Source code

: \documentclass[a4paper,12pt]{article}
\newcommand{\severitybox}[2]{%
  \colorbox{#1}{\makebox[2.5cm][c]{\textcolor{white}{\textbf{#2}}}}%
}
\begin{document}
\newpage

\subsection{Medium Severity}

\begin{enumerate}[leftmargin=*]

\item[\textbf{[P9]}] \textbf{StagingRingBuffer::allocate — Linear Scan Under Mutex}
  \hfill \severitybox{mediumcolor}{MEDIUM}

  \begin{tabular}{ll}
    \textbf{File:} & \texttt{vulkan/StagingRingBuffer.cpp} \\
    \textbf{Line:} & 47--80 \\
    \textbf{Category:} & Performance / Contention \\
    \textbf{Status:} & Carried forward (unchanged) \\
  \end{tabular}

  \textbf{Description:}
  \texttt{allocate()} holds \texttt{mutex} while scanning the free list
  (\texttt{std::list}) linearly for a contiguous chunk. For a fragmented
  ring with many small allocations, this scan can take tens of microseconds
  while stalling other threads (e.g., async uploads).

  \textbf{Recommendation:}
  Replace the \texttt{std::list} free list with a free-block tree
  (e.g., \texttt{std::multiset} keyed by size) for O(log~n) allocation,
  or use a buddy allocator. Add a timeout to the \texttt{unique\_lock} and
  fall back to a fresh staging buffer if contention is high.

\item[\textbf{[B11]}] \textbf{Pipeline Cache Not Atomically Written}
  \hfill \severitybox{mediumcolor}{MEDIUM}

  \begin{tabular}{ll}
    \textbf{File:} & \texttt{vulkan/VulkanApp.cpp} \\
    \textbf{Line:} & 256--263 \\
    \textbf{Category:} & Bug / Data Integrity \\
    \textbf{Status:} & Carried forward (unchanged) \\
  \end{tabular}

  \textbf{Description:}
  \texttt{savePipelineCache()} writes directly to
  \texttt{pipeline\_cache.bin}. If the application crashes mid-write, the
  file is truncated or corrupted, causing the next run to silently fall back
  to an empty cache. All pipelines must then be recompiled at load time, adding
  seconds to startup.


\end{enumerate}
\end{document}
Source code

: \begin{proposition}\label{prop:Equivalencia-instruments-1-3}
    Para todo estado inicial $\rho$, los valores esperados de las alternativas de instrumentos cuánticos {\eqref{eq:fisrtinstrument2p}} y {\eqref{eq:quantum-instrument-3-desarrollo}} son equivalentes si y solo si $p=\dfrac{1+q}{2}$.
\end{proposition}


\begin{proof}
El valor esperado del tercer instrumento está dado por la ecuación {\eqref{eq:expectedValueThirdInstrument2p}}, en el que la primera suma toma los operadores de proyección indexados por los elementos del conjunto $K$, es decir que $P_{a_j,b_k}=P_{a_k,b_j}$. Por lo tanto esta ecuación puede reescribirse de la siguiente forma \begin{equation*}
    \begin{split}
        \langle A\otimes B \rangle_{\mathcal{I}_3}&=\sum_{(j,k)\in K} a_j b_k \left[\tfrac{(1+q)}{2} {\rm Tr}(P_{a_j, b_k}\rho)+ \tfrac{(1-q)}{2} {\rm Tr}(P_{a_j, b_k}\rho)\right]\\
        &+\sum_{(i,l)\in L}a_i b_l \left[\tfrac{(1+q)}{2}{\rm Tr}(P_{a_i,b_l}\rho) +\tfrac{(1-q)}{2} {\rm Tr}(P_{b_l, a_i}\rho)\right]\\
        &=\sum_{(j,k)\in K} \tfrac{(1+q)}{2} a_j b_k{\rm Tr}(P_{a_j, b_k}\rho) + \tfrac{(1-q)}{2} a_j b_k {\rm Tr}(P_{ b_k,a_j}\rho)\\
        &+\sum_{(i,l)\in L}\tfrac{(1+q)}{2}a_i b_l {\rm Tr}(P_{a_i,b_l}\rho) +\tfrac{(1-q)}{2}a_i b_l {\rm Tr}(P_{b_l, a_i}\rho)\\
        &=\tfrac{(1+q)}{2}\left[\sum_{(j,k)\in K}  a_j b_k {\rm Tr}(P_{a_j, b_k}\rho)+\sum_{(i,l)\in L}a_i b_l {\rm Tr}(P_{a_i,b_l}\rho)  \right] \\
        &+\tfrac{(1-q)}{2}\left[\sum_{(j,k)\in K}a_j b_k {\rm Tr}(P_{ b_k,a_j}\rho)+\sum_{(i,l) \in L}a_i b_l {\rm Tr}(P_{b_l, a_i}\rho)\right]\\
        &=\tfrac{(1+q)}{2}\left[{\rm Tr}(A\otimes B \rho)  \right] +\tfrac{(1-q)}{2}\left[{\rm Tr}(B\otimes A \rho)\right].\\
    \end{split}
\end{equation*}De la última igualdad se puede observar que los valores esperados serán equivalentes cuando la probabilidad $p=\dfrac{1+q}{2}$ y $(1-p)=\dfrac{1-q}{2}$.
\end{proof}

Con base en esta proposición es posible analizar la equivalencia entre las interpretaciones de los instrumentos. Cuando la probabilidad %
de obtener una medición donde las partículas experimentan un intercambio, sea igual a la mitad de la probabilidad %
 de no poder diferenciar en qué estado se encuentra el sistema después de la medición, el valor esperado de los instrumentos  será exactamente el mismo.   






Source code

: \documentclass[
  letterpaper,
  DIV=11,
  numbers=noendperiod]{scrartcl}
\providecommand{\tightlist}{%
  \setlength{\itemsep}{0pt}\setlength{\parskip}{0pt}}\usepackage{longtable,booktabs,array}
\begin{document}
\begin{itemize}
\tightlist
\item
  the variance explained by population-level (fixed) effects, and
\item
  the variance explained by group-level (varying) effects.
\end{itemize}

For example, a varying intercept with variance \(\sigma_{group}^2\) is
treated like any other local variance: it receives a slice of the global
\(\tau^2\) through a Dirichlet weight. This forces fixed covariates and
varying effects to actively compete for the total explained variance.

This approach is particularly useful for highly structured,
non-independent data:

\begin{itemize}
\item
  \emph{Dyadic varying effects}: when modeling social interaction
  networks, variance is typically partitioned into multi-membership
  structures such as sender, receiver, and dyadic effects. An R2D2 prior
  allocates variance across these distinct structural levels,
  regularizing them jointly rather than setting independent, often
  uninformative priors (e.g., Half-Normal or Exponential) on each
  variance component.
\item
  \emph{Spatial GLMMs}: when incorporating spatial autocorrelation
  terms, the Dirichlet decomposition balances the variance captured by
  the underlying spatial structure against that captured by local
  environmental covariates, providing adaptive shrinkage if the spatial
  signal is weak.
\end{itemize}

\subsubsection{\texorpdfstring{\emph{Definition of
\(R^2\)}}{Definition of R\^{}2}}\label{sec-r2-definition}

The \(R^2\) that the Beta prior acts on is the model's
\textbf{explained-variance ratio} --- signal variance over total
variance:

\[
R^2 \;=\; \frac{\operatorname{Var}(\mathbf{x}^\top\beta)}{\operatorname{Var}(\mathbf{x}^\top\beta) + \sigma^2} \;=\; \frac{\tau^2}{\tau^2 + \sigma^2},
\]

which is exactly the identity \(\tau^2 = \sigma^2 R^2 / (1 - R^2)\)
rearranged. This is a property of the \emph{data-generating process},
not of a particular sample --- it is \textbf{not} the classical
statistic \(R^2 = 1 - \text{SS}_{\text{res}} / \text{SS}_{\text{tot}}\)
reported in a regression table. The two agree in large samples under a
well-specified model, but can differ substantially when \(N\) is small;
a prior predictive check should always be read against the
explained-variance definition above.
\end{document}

### [WORK TO COMPLETE]
Write out an exact copy of every record shown above.

### [FINISHED EXERCISE]
Source code

: \documentclass[a4paper,12pt]{article}
\newcommand{\severitybox}[2]{%
  \colorbox{#1}{\makebox[2.5cm][c]{\textcolor{white}{\textbf{#2}}}}%
}
\begin{document}
\newpage

\subsection{Medium Severity}

\begin{enumerate}[leftmargin=*]

\item[\textbf{[P9]}] \textbf{StagingRingBuffer::allocate — Linear Scan Under Mutex}
  \hfill \severitybox{mediumcolor}{MEDIUM}

  \begin{tabular}{ll}
    \textbf{File:} & \texttt{vulkan/StagingRingBuffer.cpp} \\
    \textbf{Line:} & 47--80 \\
    \textbf{Category:} & Performance / Contention \\
    \textbf{Status:} & Carried forward (unchanged) \\
  \end{tabular}

  \textbf{Description:}
  \texttt{allocate()} holds \texttt{mutex} while scanning the free list
  (\texttt{std::list}) linearly for a contiguous chunk. For a fragmented
  ring with many small allocations, this scan can take tens of microseconds
  while stalling other threads (e.g., async uploads).

  \textbf{Recommendation:}
  Replace the \texttt{std::list} free list with a free-block tree
  (e.g., \texttt{std::multiset} keyed by size) for O(log~n) allocation,
  or use a buddy allocator. Add a timeout to the \texttt{unique\_lock} and
  fall back to a fresh staging buffer if contention is high.

\item[\textbf{[B11]}] \textbf{Pipeline Cache Not Atomically Written}
  \hfill \severitybox{mediumcolor}{MEDIUM}

  \begin{tabular}{ll}
    \textbf{File:} & \texttt{vulkan/VulkanApp.cpp} \\
    \textbf{Line:} & 256--263 \\
    \textbf{Category:} & Bug / Data Integrity \\
    \textbf{Status:} & Carried forward (unchanged) \\
  \end{tabular}

  \textbf{Description:}
  \texttt{savePipelineCache()} writes directly to
  \texttt{pipeline\_cache.bin}. If the application crashes mid-write, the
  file is truncated or corrupted, causing the next run to silently fall back
  to an empty cache. All pipelines must then be recompiled at load time, adding
  seconds to startup.


\end{enumerate}
\end{document}
Source code

: \begin{proposition}\label{prop:Equivalencia-instruments-1-3}
    Para todo estado inicial $\rho$, los valores esperados de las alternativas de instrumentos cuánticos {\eqref{eq:fisrtinstrument2p}} y {\eqref{eq:quantum-instrument-3-desarrollo}} son equivalentes si y solo si $p=\dfrac{1+q}{2}$.
\end{proposition}


\begin{proof}
El valor esperado del tercer instrumento está dado por la ecuación {\eqref{eq:expectedValueThirdInstrument2p}}, en el que la primera suma toma los operadores de proyección indexados por los elementos del conjunto $K$, es decir que $P_{a_j,b_k}=P_{a_k,b_j}$. Por lo tanto esta ecuación puede reescribirse de la siguiente forma \begin{equation*}
    \begin{split}
        \langle A\otimes B \rangle_{\mathcal{I}_3}&=\sum_{(j,k)\in K} a_j b_k \left[\tfrac{(1+q)}{2} {\rm Tr}(P_{a_j, b_k}\rho)+ \tfrac{(1-q)}{2} {\rm Tr}(P_{a_j, b_k}\rho)\right]\\
        &+\sum_{(i,l)\in L}a_i b_l \left[\tfrac{(1+q)}{2}{\rm Tr}(P_{a_i,b_l}\rho) +\tfrac{(1-q)}{2} {\rm Tr}(P_{b_l, a_i}\rho)\right]\\
        &=\sum_{(j,k)\in K} \tfrac{(1+q)}{2} a_j b_k{\rm Tr}(P_{a_j, b_k}\rho) + \tfrac{(1-q)}{2} a_j b_k {\rm Tr}(P_{ b_k,a_j}\rho)\\
        &+\sum_{(i,l)\in L}\tfrac{(1+q)}{2}a_i b_l {\rm Tr}(P_{a_i,b_l}\rho) +\tfrac{(1-q)}{2}a_i b_l {\rm Tr}(P_{b_l, a_i}\rho)\\
        &=\tfrac{(1+q)}{2}\left[\sum_{(j,k)\in K}  a_j b_k {\rm Tr}(P_{a_j, b_k}\rho)+\sum_{(i,l)\in L}a_i b_l {\rm Tr}(P_{a_i,b_l}\rho)  \right] \\
        &+\tfrac{(1-q)}{2}\left[\sum_{(j,k)\in K}a_j b_k {\rm Tr}(P_{ b_k,a_j}\rho)+\sum_{(i,l) \in L}a_i b_l {\rm Tr}(P_{b_l, a_i}\rho)\right]\\
        &=\tfrac{(1+q)}{2}\left[{\rm Tr}(A\otimes B \rho)  \right] +\tfrac{(1-q)}{2}\left[{\rm Tr}(B\otimes A \rho)\right].\\
    \end{split}
\end{equation*}De la última igualdad se puede observar que los valores esperados serán equivalentes cuando la probabilidad $p=\dfrac{1+q}{2}$ y $(1-p)=\dfrac{1-q}{2}$.
\end{proof}

Con base en esta proposición es posible analizar la equivalencia entre las interpretaciones de los instrumentos. Cuando la probabilidad %
de obtener una medición donde las partículas experimentan un intercambio, sea igual a la mitad de la probabilidad %
 de no poder diferenciar en qué estado se encuentra el sistema después de la medición, el valor esperado de los instrumentos  será exactamente el mismo.   






Source code

: \documentclass[
  letterpaper,
  DIV=11,
  numbers=noendperiod]{scrartcl}
\providecommand{\tightlist}{%
  \setlength{\itemsep}{0pt}\setlength{\parskip}{0pt}}\usepackage{longtable,booktabs,array}
\begin{document}
\begin{itemize}
\tightlist
\item
  the variance explained by population-level (fixed) effects, and
\item
  the variance explained by group-level (varying) effects.
\end{itemize}

For example, a varying intercept with variance \(\sigma_{group}^2\) is
treated like any other local variance: it receives a slice of the global
\(\tau^2\) through a Dirichlet weight. This forces fixed covariates and
varying effects to actively compete for the total explained variance.

This approach is particularly useful for highly structured,
non-independent data:

\begin{itemize}
\item
  \emph{Dyadic varying effects}: when modeling social interaction
  networks, variance is typically partitioned into multi-membership
  structures such as sender, receiver, and dyadic effects. An R2D2 prior
  allocates variance across these distinct structural levels,
  regularizing them jointly rather than setting independent, often
  uninformative priors (e.g., Half-Normal or Exponential) on each
  variance component.
\item
  \emph{Spatial GLMMs}: when incorporating spatial autocorrelation
  terms, the Dirichlet decomposition balances the variance captured by
  the underlying spatial structure against that captured by local
  environmental covariates, providing adaptive shrinkage if the spatial
  signal is weak.
\end{itemize}

\subsubsection{\texorpdfstring{\emph{Definition of
\(R^2\)}}{Definition of R\^{}2}}\label{sec-r2-definition}

The \(R^2\) that the Beta prior acts on is the model's
\textbf{explained-variance ratio} --- signal variance over total
variance:

\[
R^2 \;=\; \frac{\operatorname{Var}(\mathbf{x}^\top\beta)}{\operatorname{Var}(\mathbf{x}^\top\beta) + \sigma^2} \;=\; \frac{\tau^2}{\tau^2 + \sigma^2},
\]

which is exactly the identity \(\tau^2 = \sigma^2 R^2 / (1 - R^2)\)
rearranged. This is a property of the \emph{data-generating process},
not of a particular sample --- it is \textbf{not} the classical
statistic \(R^2 = 1 - \text{SS}_{\text{res}} / \text{SS}_{\text{tot}}\)
reported in a regression table. The two agree in large samples under a
well-specified model, but can differ substantially when \(N\) is small;
a prior predictive check should always be read against the
explained-variance definition above.
\end{document}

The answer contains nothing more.